At Lennel Auxiliary Hospital, a sister hospital to Craiglockhart War Hospital, he met Sassoon, who later wrote a brief portrait of him in his autobiography, Siegfried's Journey. Sassoon introduced him to Lady Ottoline Morrell and he stayed at Garsington, her estate, while he awaited repatriation to Canada. Prewett later maintained a regular correspondence with Lady Ottoline (Darroch 215) and when he returned to England he was offered a job at Garsington, but "he fell under suspicion of keeping back farm earnings" (Darroch, 233) and was asked to leave.

Prewett had an academic job at an agricultural research institute from the mid-1920s to 1934. He married Madeline Vera Clinkard in 1925, but the marriage failed. On Sassoon's evidence, he suffered from clinical depression.

His poems were recognised by the inclusion of some of them in the final Georgian Poetry anthology and in Oxford Poetry, and by publication by the Hogarth Press; followed by a collection The Rural Scene in 1922. In the 1930s he was a BBC broadcaster and did editorial work. A historical novel set in Berkshire in the times of Captain Swing, The Chazzey Tragedy (1933), made little impact. He was married again, to Dorothy Agnes Pollard, who was a colleague on the editorial staff of The Countryman, the magazine where he was working.

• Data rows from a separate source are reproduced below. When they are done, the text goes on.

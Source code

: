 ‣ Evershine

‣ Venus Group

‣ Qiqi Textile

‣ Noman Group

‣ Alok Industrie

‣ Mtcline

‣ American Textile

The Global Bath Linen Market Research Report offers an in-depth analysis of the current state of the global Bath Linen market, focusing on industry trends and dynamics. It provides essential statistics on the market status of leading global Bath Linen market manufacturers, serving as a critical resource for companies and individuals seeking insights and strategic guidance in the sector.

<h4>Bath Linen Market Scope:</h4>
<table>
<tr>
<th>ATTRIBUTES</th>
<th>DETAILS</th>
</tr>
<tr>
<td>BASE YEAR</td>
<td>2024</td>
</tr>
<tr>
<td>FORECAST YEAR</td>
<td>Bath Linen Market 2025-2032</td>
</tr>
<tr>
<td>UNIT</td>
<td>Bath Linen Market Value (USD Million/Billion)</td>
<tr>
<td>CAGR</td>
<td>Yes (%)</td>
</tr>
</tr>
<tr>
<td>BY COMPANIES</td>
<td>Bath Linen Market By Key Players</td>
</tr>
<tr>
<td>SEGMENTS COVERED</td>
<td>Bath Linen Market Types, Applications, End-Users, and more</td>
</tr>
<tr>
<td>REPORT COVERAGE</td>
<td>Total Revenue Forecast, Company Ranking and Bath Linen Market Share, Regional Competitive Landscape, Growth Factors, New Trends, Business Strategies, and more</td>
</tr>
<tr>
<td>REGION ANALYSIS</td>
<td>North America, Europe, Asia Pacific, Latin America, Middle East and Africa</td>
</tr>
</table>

During the Second World War he served in the RAF, and he stayed on in the Air Ministry until 1954. Retiring because of poor health, he farmed near Abingdon until his death in Inverness.

Robert Graves, a friend from Oxford days, edited his Collected Poems, published in 1964. Graves's introduction provides the longest printed account of Prewett's life available. A volume of Selected Poems was published in 1987.